BEGIN SOURCE DATA
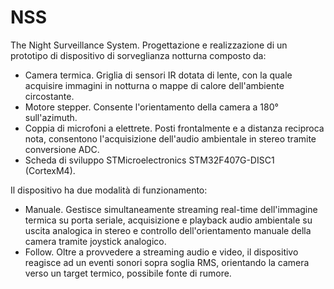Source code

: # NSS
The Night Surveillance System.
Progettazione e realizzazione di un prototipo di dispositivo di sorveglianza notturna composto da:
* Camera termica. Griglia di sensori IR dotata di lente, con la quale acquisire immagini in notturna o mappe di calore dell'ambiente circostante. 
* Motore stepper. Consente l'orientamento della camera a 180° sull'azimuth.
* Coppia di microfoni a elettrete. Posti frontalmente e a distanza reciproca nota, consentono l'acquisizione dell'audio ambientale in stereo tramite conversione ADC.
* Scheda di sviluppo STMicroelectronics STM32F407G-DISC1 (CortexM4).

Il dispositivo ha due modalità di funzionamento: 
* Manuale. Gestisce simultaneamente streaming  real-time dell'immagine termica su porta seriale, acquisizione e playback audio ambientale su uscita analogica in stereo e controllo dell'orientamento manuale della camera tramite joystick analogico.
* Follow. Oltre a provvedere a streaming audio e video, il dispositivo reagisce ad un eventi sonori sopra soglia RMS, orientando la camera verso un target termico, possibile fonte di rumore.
END SOURCE DATA
BEGIN SOURCE DATA
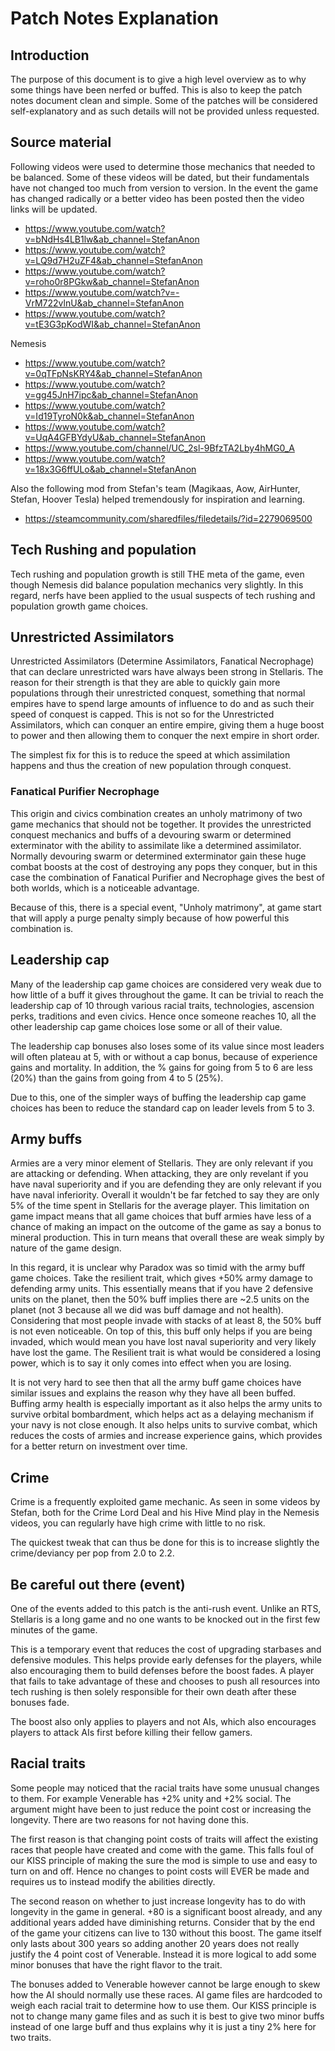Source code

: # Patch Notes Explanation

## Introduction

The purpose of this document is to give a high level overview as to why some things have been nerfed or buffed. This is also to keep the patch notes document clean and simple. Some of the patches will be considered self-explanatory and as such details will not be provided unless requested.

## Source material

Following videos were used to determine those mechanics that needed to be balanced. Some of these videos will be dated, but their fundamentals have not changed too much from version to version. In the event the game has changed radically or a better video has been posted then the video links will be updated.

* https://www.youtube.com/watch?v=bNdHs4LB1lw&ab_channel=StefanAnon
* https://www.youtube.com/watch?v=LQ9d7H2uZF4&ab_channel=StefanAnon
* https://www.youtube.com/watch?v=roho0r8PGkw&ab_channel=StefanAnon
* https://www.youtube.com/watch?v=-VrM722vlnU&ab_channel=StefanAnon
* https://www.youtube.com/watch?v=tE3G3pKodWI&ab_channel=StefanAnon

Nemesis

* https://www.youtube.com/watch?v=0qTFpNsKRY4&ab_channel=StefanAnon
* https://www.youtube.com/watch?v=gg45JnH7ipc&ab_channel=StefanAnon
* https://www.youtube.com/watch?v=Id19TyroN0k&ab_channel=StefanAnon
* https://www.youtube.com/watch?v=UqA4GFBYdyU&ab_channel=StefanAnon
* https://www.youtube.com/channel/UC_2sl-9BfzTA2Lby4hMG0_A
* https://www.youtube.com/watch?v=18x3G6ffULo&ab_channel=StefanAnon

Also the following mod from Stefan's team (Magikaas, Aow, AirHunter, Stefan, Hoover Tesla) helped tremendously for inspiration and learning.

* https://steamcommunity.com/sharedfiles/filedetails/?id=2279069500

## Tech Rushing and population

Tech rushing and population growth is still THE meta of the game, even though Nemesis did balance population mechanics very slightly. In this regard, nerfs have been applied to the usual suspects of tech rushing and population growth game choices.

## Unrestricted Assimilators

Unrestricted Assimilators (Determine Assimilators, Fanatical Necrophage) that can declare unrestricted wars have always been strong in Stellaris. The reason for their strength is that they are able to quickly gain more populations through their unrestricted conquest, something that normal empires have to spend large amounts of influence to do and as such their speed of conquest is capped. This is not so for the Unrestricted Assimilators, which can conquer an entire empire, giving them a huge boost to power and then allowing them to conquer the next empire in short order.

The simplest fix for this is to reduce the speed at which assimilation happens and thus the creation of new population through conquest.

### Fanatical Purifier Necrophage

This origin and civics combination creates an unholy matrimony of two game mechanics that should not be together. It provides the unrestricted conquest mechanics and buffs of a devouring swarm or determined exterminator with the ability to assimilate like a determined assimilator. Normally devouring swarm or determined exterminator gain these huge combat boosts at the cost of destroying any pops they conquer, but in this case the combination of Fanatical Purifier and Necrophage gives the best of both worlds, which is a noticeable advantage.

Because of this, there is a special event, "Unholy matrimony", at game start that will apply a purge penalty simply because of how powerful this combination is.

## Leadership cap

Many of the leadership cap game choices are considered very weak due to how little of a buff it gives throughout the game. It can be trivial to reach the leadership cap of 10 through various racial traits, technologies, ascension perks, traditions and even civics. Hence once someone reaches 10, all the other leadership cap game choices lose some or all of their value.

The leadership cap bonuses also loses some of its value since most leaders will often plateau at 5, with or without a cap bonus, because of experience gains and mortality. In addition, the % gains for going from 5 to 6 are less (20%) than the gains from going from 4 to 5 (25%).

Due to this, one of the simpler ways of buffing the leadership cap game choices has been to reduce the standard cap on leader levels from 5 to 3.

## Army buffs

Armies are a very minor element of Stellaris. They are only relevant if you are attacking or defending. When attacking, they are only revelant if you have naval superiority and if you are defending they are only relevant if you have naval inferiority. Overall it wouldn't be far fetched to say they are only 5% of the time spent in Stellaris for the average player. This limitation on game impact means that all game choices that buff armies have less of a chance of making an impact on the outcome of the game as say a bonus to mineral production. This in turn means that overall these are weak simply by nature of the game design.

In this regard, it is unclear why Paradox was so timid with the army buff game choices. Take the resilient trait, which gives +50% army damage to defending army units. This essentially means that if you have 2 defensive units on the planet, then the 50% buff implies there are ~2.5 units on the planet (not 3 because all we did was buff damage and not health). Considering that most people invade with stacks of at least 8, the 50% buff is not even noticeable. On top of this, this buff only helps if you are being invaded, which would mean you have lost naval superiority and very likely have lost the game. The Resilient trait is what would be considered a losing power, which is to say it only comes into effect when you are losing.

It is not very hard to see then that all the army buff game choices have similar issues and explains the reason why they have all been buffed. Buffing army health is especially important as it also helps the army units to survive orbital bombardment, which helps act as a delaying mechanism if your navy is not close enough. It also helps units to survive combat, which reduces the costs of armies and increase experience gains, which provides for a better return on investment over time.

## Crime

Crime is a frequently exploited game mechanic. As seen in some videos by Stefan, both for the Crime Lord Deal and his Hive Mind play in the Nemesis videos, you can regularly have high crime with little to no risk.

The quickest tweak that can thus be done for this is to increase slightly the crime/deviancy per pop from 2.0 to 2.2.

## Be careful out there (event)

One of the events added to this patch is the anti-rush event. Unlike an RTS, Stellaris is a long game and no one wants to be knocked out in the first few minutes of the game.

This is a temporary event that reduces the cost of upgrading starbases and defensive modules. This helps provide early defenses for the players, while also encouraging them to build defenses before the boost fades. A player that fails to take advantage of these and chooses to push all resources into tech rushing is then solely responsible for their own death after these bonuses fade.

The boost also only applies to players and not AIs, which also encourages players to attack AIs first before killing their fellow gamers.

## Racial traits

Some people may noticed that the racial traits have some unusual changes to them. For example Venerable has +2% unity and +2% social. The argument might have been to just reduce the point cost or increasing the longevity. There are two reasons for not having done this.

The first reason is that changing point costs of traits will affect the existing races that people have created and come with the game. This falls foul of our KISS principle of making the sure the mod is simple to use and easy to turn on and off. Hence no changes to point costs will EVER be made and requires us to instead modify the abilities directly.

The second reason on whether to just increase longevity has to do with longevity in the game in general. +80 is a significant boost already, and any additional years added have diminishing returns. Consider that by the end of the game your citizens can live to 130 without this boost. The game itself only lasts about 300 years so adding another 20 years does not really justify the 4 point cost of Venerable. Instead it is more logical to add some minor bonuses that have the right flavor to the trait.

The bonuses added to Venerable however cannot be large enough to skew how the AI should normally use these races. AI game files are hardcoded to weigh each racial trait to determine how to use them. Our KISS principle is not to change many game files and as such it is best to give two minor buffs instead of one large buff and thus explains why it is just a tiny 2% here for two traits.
END SOURCE DATA
THE TASK: Here the output must be the lines above from the line with "It is not very" to the line with "## Racial traits", both included, duplicated word for word and nothing else.

RESPONSE TO THIS EXERCISE:
It is not very hard to see then that all the army buff game choices have similar issues and explains the reason why they have all been buffed. Buffing army health is especially important as it also helps the army units to survive orbital bombardment, which helps act as a delaying mechanism if your navy is not close enough. It also helps units to survive combat, which reduces the costs of armies and increase experience gains, which provides for a better return on investment over time.

## Crime

Crime is a frequently exploited game mechanic. As seen in some videos by Stefan, both for the Crime Lord Deal and his Hive Mind play in the Nemesis videos, you can regularly have high crime with little to no risk.

The quickest tweak that can thus be done for this is to increase slightly the crime/deviancy per pop from 2.0 to 2.2.

## Be careful out there (event)

One of the events added to this patch is the anti-rush event. Unlike an RTS, Stellaris is a long game and no one wants to be knocked out in the first few minutes of the game.

This is a temporary event that reduces the cost of upgrading starbases and defensive modules. This helps provide early defenses for the players, while also encouraging them to build defenses before the boost fades. A player that fails to take advantage of these and chooses to push all resources into tech rushing is then solely responsible for their own death after these bonuses fade.

The boost also only applies to players and not AIs, which also encourages players to attack AIs first before killing their fellow gamers.

## Racial traits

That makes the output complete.